JEDADULU.COM; JAKARTA — Nama virus Nipah kembali mencuri perhatian warganet setelah muncul laporan kasus terbaru di India. Meski belum masuk ke Indonesia, isu ini ramai dibahas di media sosial, terutama setelah sejumlah tokoh kesehatan mengingatkan potensi bahayanya.
Mantan Direktur Penyakit Menular WHO Asia Tenggara, Prof. Tjandra Yoga Aditama, menilai Indonesia perlu belajar dari langkah cepat negara tetangga.
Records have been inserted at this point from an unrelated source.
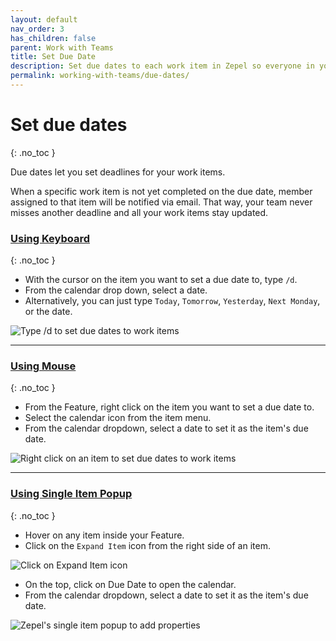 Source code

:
 ```yaml
---
layout: default
nav_order: 3
has_children: false
parent: Work with Teams
title: Set Due Date
description: Set due dates to each work item in Zepel so everyone in your team meets the deadline.
permalink: working-with-teams/due-dates/
---
```

# Set due dates
{: .no_toc }

Due dates let you set deadlines for your work items. 

When a specific work item is not yet completed on the due date, member assigned to that item will be notified via email. That way, your team never misses another deadline and all your work items stay updated.

### <u>Using Keyboard</u>
{: .no_toc }
- With the cursor on the item you want to set a due date to, type ```/d```.
- From the calendar drop down, select a date.
- Alternatively, you can just type ```Today```, ```Tomorrow```, ```Yesterday```, ```Next Monday```, or the date.

![Type /d to set due dates to work items](/guide/assets/uploads/zepel-due-date-with-keyboard.gif "Set Due Date using Keyboard")

---

### <u>Using Mouse</u>
{: .no_toc }
- From the Feature, right click on the item you want to set a due date to.
- Select the calendar icon from the item menu.
- From the calendar dropdown, select a date to set it as the item's due date.

![Right click on an item to set due dates to work items](/guide/assets/uploads/zepel-due-date-with-mouse.gif "Set Due Date using Mouse")

---

### <u>Using Single Item Popup</u>
{: .no_toc }
- Hover on any item inside your Feature. 
- Click on the ```Expand Item``` icon from the right side of an item.

![Click on Expand Item icon](/guide/assets/uploads/expand-item.png "Expand Item Icon")

- On the top, click on Due Date to open the calendar.
- From the calendar dropdown, select a date to set it as the item's due date.

![Zepel's single item popup to add properties](/guide/assets/uploads/zepel-popup.png "Single Item Popup")

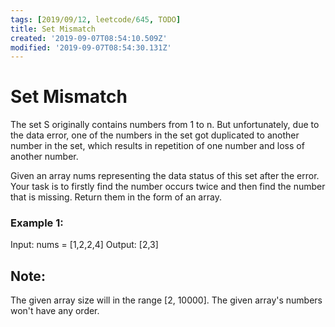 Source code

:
 ```yaml
---
tags: [2019/09/12, leetcode/645, TODO]
title: Set Mismatch
created: '2019-09-07T08:54:10.509Z'
modified: '2019-09-07T08:54:30.131Z'
---
```


# Set Mismatch

The set S originally contains numbers from 1 to n. But unfortunately, due to the data error, one of the numbers in the set got duplicated to another number in the set, which results in repetition of one number and loss of another number.

Given an array nums representing the data status of this set after the error. Your task is to firstly find the number occurs twice and then find the number that is missing. Return them in the form of an array.

### Example 1:

Input: nums = [1,2,2,4]
Output: [2,3]

## Note:

The given array size will in the range [2, 10000].
The given array's numbers won't have any order.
Menurutnya, Thailand, Singapura, hingga Nepal sudah lebih dulu menerapkan skrining ketat di bandara bagi pendatang dari wilayah terdampak seperti West Bengal, India.
“Cukup banyaknya kunjungan warga India ke negara kita, maka nampaknya perlu pengamatan khusus,” ujar Prof. Tjandra dalam keterangan tertulisnya, Kamis (29/1/2026).
Singapura, misalnya, sudah melakukan pemeriksaan suhu tubuh di Bandara Changi serta mengimbau dokter dan rumah sakit lebih waspada terhadap pasien dengan riwayat perjalanan dari India. Thailand pun melakukan skrining serupa di dua bandara internasional utamanya.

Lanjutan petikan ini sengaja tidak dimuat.